Publication year: 2023

Journal

Book Volume: 80

Pages Range: 1127-1135

Journal Issue: 5

DOI: 10.1161/HYPERTENSIONAHA.122.20810

Abstract

Background: Single-pill combination improves adherence and persistence to medication in hypertension. It remains unclear whether this also reduces cardiovascular outcomes and all-cause mortality. We analyzed whether single-pill combinations are superior to identical multiple pills on persistence to medication, cardiovascular outcomes, and all-cause mortality. Methods: This was a retrospective claims data (German AOK PLUS) analysis. Data from hypertensive patients ≥18 years treated with renin-angiotensin system combinations given as single pill or identical multipills covering the years 2012 to 2018 were analyzed and followed up to at least 1 year. After 1:1 propensity score matching, persistence to medication, cardiovascular events, and all-cause mortality were compared using non-parametric tests. Results were reported as incidence rate ratios and hazard ratios.

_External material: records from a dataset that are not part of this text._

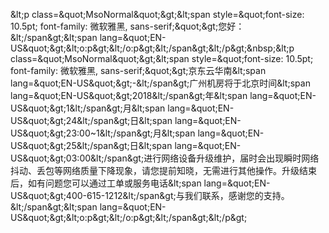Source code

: &amp;lt;p class=&amp;quot;MsoNormal&amp;quot;&amp;gt;&amp;lt;span style=&amp;quot;font-size: 10.5pt; font-family: 微软雅黑, sans-serif;&amp;quot;&amp;gt;您好：&amp;lt;/span&amp;gt;&amp;lt;span lang=&amp;quot;EN-US&amp;quot;&amp;gt;&amp;lt;o:p&amp;gt;&amp;lt;/o:p&amp;gt;&amp;lt;/span&amp;gt;&amp;lt;/p&amp;gt;&amp;nbsp;&amp;lt;p class=&amp;quot;MsoNormal&amp;quot;&amp;gt;&amp;lt;span style=&amp;quot;font-size: 10.5pt; font-family: 微软雅黑, sans-serif;&amp;quot;&amp;gt;京东云华南&amp;lt;span lang=&amp;quot;EN-US&amp;quot;&amp;gt;-&amp;lt;/span&amp;gt;广州机房将于北京时间&amp;lt;span lang=&amp;quot;EN-US&amp;quot;&amp;gt;2018&amp;lt;/span&amp;gt;年&amp;lt;span lang=&amp;quot;EN-US&amp;quot;&amp;gt;1&amp;lt;/span&amp;gt;月&amp;lt;span lang=&amp;quot;EN-US&amp;quot;&amp;gt;24&amp;lt;/span&amp;gt;日&amp;lt;span lang=&amp;quot;EN-US&amp;quot;&amp;gt;23:00~1&amp;lt;/span&amp;gt;月&amp;lt;span lang=&amp;quot;EN-US&amp;quot;&amp;gt;25&amp;lt;/span&amp;gt;日&amp;lt;span lang=&amp;quot;EN-US&amp;quot;&amp;gt;03:00&amp;lt;/span&amp;gt;进行网络设备升级维护，届时会出现瞬时网络抖动、丢包等网络质量下降现象，请您提前知晓，无需进行其他操作。升级结束后，如有问题您可以通过工单或服务电话&amp;lt;span lang=&amp;quot;EN-US&amp;quot;&amp;gt;400-615-1212&amp;lt;/span&amp;gt;与我们联系，感谢您的支持。&amp;lt;/span&amp;gt;&amp;lt;span lang=&amp;quot;EN-US&amp;quot;&amp;gt;&amp;lt;o:p&amp;gt;&amp;lt;/o:p&amp;gt;&amp;lt;/span&amp;gt;&amp;lt;/p&amp;gt;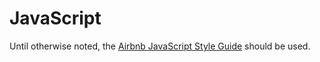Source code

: # JavaScript

Until otherwise noted, the [Airbnb JavaScript Style Guide](https://github.com/airbnb/javascript/blob/master/README.md#airbnb-javascript-style-guide-) should be used.
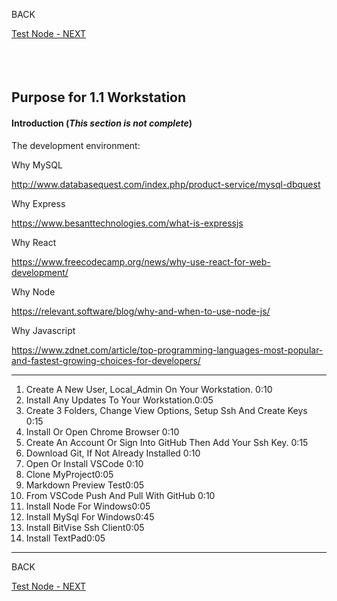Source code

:<!-- ------------------------------------------------------------------------- -->

<div class="page-back disabled">

BACK
</div><div class="page-next">

[Test Node - NEXT](/Setup/purposes/pfr0102_Test-Node.md)
</div><div style="margin-top:35px">&nbsp;</div>

<!-- ------------------------------------------------------------------------- -->

## Purpose for 1.1 Workstation 
#### Introduction  (*This section is not complete*)

The development environment:

Why MySQL

http://www.databasequest.com/index.php/product-service/mysql-dbquest

Why Express

https://www.besanttechnologies.com/what-is-expressjs

Why React

https://www.freecodecamp.org/news/why-use-react-for-web-development/

Why Node

https://relevant.software/blog/why-and-when-to-use-node-js/

Why Javascript

https://www.zdnet.com/article/top-programming-languages-most-popular-and-fastest-growing-choices-for-developers/




----

1. Create A New User, Local_Admin On Your Workstation. 0:10
2. Install Any Updates To Your Workstation.0:05
3. Create 3 Folders, Change View Options, Setup Ssh And Create Keys 0:15
4. Install Or Open Chrome Browser 0:10
5. Create An Account Or Sign Into GitHub Then Add Your Ssh Key. 0:15
6. Download Git, If Not Already Installed 0:10
7. Open Or Install VSCode 0:10
8. Clone MyProject0:05
9. Markdown Preview Test0:05
10. From VSCode Push And Pull With GitHub 0:10
11. Install Node For Windows0:05
12. Install MySql For Windows0:45
13. Install BitVise Ssh Client0:05
14. Install TextPad0:05


----
<!-- ------------------------------------------------------------------------- -->


<div class="page-back disabled">

BACK
</div><div class="page-next">

[Test Node - NEXT](/Setup/purposes/pfr0102_Test-Node.md)
</div>

<!-- ------------------------------------------------------------------------- -->
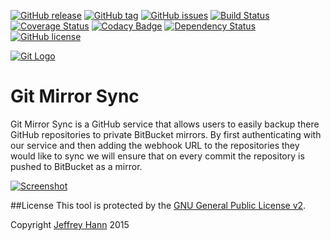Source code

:[![GitHub release](https://img.shields.io/github/release/obihann/git-mirror-sync.svg)](https://github.com/obihann/git-mirror-sync/releases)
[![GitHub tag](https://img.shields.io/github/tag/obihann/git-mirror-sync.svg)](https://github.com/obihann/git-mirror-sync/tags)
[![GitHub issues](https://img.shields.io/github/issues/obihann/git-mirror-sync.svg)](https://github.com/obihann/git-mirror-sync/issues)
[![Build Status](https://travis-ci.org/obihann/git-mirror-sync.svg)](https://travis-ci.org/fear-the-dice/web)
[![Coverage Status](https://coveralls.io/repos/obihann/git-mirror-sync/badge.svg)](https://coveralls.io/r/obihann/git-mirror-sync)
[![Codacy Badge](https://www.codacy.com/project/badge/adabfdeb492749989a68274cb7233468)](https://www.codacy.com/app/jeffhann/git-mirror-sync)
[![Dependency Status](https://david-dm.org/obihann/git-mirror-sync.svg)](https://david-dm.org/fear-the-dice/web)
[![GitHub license](https://img.shields.io/github/license/obihann/git-mirror-sync.svg)]()


[![Git Logo](https://raw.githubusercontent.com/obihann/git-mirror-sync/master/git.png)]()
# Git Mirror Sync
Git Mirror Sync is a GitHub service that allows users to easily backup there GitHub repositories to private BitBucket mirrors. By first authenticating with our service and then adding the webhook URL to the repositories they would like to sync we will ensure that on every commit the repository is pushed to BitBucket as a mirror.

[![Screenshot](https://raw.githubusercontent.com/obihann/git-mirror-sync/master/screenshot.png)]()

##License
This tool is protected by the [GNU General Public License v2](http://www.gnu.org/licenses/gpl-2.0.html).

Copyright [Jeffrey Hann](http://jeffreyhann.ca/) 2015
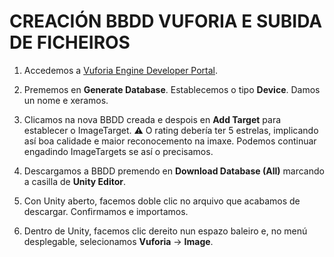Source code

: # CREACIÓN BBDD VUFORIA E SUBIDA DE FICHEIROS

1) Accedemos a [Vuforia Engine Developer Portal](https://developer.vuforia.com/vui/develop/databases "Target Manager").

2) Prememos en **Generate Database**. Establecemos o tipo **Device**. Damos un nome e xeramos.

3) Clicamos na nova BBDD creada e despois en **Add Target** para establecer o ImageTarget. 
⚠️ O rating debería ter 5 estrelas, implicando así boa calidade e maior reconocemento na imaxe. Podemos continuar engadindo ImageTargets se así o precisamos.

4) Descargamos a BBDD premendo en **Download Database (All)** marcando a casilla de **Unity Editor**.

5) Con Unity aberto, facemos doble clic no arquivo que acabamos de descargar. Confirmamos e importamos.

6) Dentro de Unity, facemos clic dereito nun espazo baleiro e, no menú desplegable, selecionamos **Vuforia** -> **Image**.
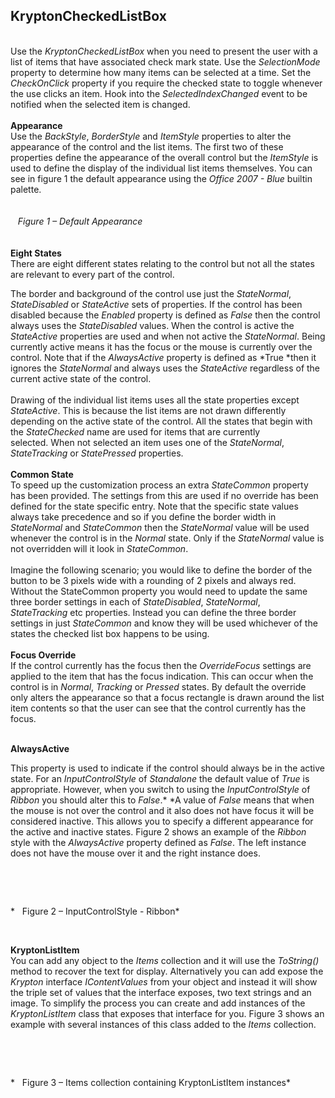 ## KryptonCheckedListBox  
   
Use the *KryptonCheckedListBox* when you need to present the user with a list of
items that have associated check mark state. Use the *SelectionMode* property to
determine how many items can be selected at a time. Set the *CheckOnClick*
property if you require the checked state to toggle whenever the use clicks an
item. Hook into the *SelectedIndexChanged* event to be notified when the
selected item is changed.  
   
**Appearance**  
Use the *BackStyle*, *BorderStyle* and *ItemStyle* properties to alter the
appearance of the control and the list items. The first two of these properties
define the appearance of the overall control but the *ItemStyle* is used to
define the display of the individual list items themselves. You can see in
figure 1 the default appearance using the *Office 2007 - Blue* builtin palette.  
   
   
   *Figure 1 – Default Appearance*  
   
   
**Eight States**  
There are eight different states relating to the control but not all the states
are relevant to every part of the control.

The border and background of the control use just the *StateNormal*,
*StateDisabled* or *StateActive* sets of properties. If the control has been
disabled because the *Enabled* property is defined as *False* then the control
always uses the *StateDisabled* values. When the control is active the
*StateActive* properties are used and when not active the *StateNormal*. Being
currently active means it has the focus or the mouse is currently over the
control. Note that if the *AlwaysActive* property is defined as *True *then it
ignores the *StateNormal* and always uses the *StateActive* regardless of the
current active state of the control.  
   
Drawing of the individual list items uses all the state properties except
*StateActive*. This is because the list items are not drawn differently
depending on the active state of the control. All the states that begin with the
*StateChecked* name are used for items that are currently selected. When not
selected an item uses one of the *StateNormal*, *StateTracking* or
*StatePressed* properties.   
   
**Common State**  
To speed up the customization process an extra *StateCommon* property has been
provided. The settings from this are used if no override has been defined for
the state specific entry. Note that the specific state values always take
precedence and so if you define the border width in *StateNormal* and
*StateCommon* then the *StateNormal* value will be used whenever the control is
in the *Normal* state. Only if the *StateNormal* value is not overridden will it
look in *StateCommon*.  
   
Imagine the following scenario; you would like to define the border of the
button to be 3 pixels wide with a rounding of 2 pixels and always red. Without
the StateCommon property you would need to update the same three border settings
in each of *StateDisabled*, *StateNormal*, *StateTracking* etc properties.
Instead you can define the three border settings in just *StateCommon* and know
they will be used whichever of the states the checked list box happens to be
using.  
   
**Focus Override**  
If the control currently has the focus then the *OverrideFocus* settings are
applied to the item that has the focus indication. This can occur when the
control is in *Normal*, *Tracking* or *Pressed* states. By default the override
only alters the appearance so that a focus rectangle is drawn around the list
item contents so that the user can see that the control currently has the focus.  
 

**AlwaysActive**

This property is used to indicate if the control should always be in the active
state. For an *InputControlStyle* of *Standalone* the default value of *True* is
appropriate. However, when you switch to using the *InputControlStyle* of
*Ribbon* you should alter this to *False*.* *A value of *False* means that when
the mouse is not over the control and it also does not have focus it will be
considered inactive. This allows you to specify a different appearance for the
active and inactive states. Figure 2 shows an example of the *Ribbon* style with
the *AlwaysActive* property defined as *False*. The left instance does not have
the mouse over it and the right instance does.

 

 

*   Figure 2 – InputControlStyle - Ribbon*

 

  
**KryptonListItem**   
You can add any object to the *Items* collection and it will use the
*ToString()* method to recover the text for display. Alternatively you can add
expose the *Krypton* interface *IContentValues* from your object and instead it
will show the triple set of values that the interface exposes, two text strings
and an image. To simplify the process you can create and add instances of the
*KryptonListItem* class that exposes that interface for you. Figure 3 shows an
example with several instances of this class added to the *Items* collection.

 

 

*   Figure 3 – Items collection containing KryptonListItem instances*
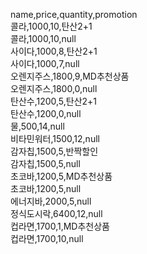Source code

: name,price,quantity,promotion  
콜라,1000,10,탄산2+1  
콜라,1000,10,null  
사이다,1000,8,탄산2+1  
사이다,1000,7,null  
오렌지주스,1800,9,MD추천상품  
오렌지주스,1800,0,null  
탄산수,1200,5,탄산2+1  
탄산수,1200,0,null  
물,500,14,null  
비타민워터,1500,12,null  
감자칩,1500,5,반짝할인  
감자칩,1500,5,null  
초코바,1200,5,MD추천상품  
초코바,1200,5,null  
에너지바,2000,5,null  
정식도시락,6400,12,null  
컵라면,1700,1,MD추천상품  
컵라면,1700,10,null

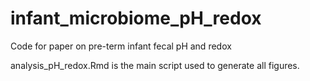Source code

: # infant_microbiome_pH_redox
Code for paper on pre-term infant fecal pH and redox

analysis_pH_redox.Rmd is the main script used to generate all figures.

Results: After propensity score matching data from 57 998 patients were analyzed: 10 801 patients received valsartan/amlodipine, 1026 candesartan/amlodipine, 15 349 ramipril/amlodipine, and 1823 amlodipine/valsartan/hydrochlorothiazide as single pill or identical multipill. No relevant differences in patient characteristics were observed within the 4 groups. In all groups, a significant lower all-cause mortality, a significant a higher persistence to medication, a significant lower event rate in 15 out of 20 comparisons, and a tendency in the remaining 5 comparisons was observed under single pills compared with multipill combinations. Conclusions: Antihypertensive combination therapy reduces all-cause mortality and cardiovascular when provided as single pill compared to identical drugs as multipills. This strongly supports the European Society of Cardiology/European Society of Hypertension and International Society of Hypertension guidelines recommending the use of a single-pill combination and thus should be more rigorously implemented into daily clinical practice.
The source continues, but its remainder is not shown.